The book can also be seen as a great moment in the development of fiction, the moment when the fictional character was freed into the real world of choice and change. When the gentleman of La Mancha took it into his head to become a knight-errant and travel through the world redressing wrongs and winning eternal glory, the face of fiction permanently changed. Character in fiction became dynamic, unpredictable, and spontaneous. Until that time, character in fiction had existed in service of the story, but now the reality of change and psychological energy and freedom of the will became a permanent hallmark of fiction, as it already was of drama and narrative poetry. The title character’s addled wits made the new freedom all the more impressive. The determination of Don Quixote, the impact of his vision on the world, and the world’s hard reality as it impinges on the Don make for shifting balances and constant alterations in fortune that are psychologically believable. The shifting balance of friendship, devotion, and perception between the knight and his squire underlines this freedom, as does the power of other characters in the book to affect Don Quixote’s fortunes directly: the niece, the housekeeper, the priest, the barber, Sampson Carrasco, the Duke, and the Duchess. There is a fabric of interaction throughout the novel, and characters in the novel change as they encounter new adventures, new people, and new ideas.

One way Cervantes chronicles this interaction is in dialogue. Dialogue had not played a significant or defining role in fiction before Don Quixote de la Mancha . As knight and squire ride across the countryside and engage in conversation, dialogue becomes the expression of character, idea, and reality. In the famous episode with windmills early in the first part of the novel (when Quixote views the windmills on the plain and announces that they are giants that he will wipe from the face of the earth, and Sancho innocently replies, “What giants?”), the dialogue not only carries the comedy but also becomes the battleground on which the contrasting visions of life engage one another—to the delight of the reader. The long exchanges between Don Quixote and Sancho Panza provide priceless humor but also convey two different realities that meet, struggle, and explode in volleys of words. In giving his characters authentic voices that carry ideas, Cervantes brought to fiction a new truth that remains a standard of comparison.

The Narrator

Don Quixote de la Mancha is also as modern as the most experimental of later fiction. Throughout the long novel, Cervantes plays with the nature of the narrator, raising constant difficult questions as to who is telling the story and to what purpose.

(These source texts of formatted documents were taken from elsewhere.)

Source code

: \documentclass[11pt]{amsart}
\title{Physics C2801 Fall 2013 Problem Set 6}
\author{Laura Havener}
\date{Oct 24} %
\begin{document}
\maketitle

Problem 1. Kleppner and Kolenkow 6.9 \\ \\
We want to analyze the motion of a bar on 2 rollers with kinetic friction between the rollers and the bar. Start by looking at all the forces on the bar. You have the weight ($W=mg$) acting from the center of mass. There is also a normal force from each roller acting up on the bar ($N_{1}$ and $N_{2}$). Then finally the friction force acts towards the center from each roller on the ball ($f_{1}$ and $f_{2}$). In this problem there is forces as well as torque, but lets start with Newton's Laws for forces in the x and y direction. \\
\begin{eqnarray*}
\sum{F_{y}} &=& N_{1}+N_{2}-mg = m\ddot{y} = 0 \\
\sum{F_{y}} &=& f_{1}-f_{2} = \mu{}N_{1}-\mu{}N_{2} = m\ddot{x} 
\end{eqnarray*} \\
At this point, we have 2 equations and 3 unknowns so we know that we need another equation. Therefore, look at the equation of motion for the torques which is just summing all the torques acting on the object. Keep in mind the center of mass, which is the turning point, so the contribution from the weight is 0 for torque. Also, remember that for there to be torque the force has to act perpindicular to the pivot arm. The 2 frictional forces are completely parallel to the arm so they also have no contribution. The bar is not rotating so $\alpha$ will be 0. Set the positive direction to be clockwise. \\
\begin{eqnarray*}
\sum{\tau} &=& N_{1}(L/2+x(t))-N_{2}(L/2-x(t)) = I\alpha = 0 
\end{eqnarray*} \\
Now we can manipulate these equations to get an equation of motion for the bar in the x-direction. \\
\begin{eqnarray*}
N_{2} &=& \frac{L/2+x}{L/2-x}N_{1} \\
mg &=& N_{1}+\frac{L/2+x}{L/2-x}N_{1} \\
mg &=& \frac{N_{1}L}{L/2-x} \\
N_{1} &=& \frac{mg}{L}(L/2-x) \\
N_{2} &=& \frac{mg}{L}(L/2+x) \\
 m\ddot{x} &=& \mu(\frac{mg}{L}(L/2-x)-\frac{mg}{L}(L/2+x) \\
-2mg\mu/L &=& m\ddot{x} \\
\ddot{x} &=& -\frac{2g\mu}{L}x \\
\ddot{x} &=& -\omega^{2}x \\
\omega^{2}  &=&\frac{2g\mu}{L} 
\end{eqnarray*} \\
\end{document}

In the riotously funny opening page of the novel, the reader encounters a narrator not only unreliable but also lacking in the basic facts necessary to tell the story. He chooses not to tell the name of the village where his hero lives, and he is not even sure of his hero’s name, yet the narrator protests that the narrative must be entirely truthful.

In chapter 9, as Don Quixote is preparing to do battle with the Basque, the narrative stops; the narrator states that the manuscript from which he is culling this story is mutilated and incomplete. Fortunately, some time later in Toledo, he says, he came upon an old Arabic manuscript by Arab historian Cide Hamete Benengeli that continues the adventures. For the remainder of the novel, the narrator claims to be providing a translation of this manuscript—the manuscript and the second narrator, the Arab historian, both lacking authority and credibility. In the second part of the novel, the narrator and the characters themselves are aware of the first part of the novel as well as of a “false Quixote,” a spurious second part written by an untalented Spanish writer named Avallaneda who sought to capitalize on the popularity of the first part of Don Quixote de la Mancha by publishing his own sequel. The “false Quixote” is on the narrator’s mind, the characters’ minds, and somehow on the mind of Cide Hamete Benengeli. These shifting perspectives, the multiple narrative voices, the questionable reliability of the narrators, and the “false” second part are all tricks, narrative sleight of hand as complex as anything found in the works of Faulkner , Vladimir Nabokov , or Jorge Luis Borges . In his Lectures on Don Quixote (1983), Nabokov oddly makes no reference to Cervantes’ narrative games; perhaps the old Spanish master’s shadow still loomed too close to the modern novelist.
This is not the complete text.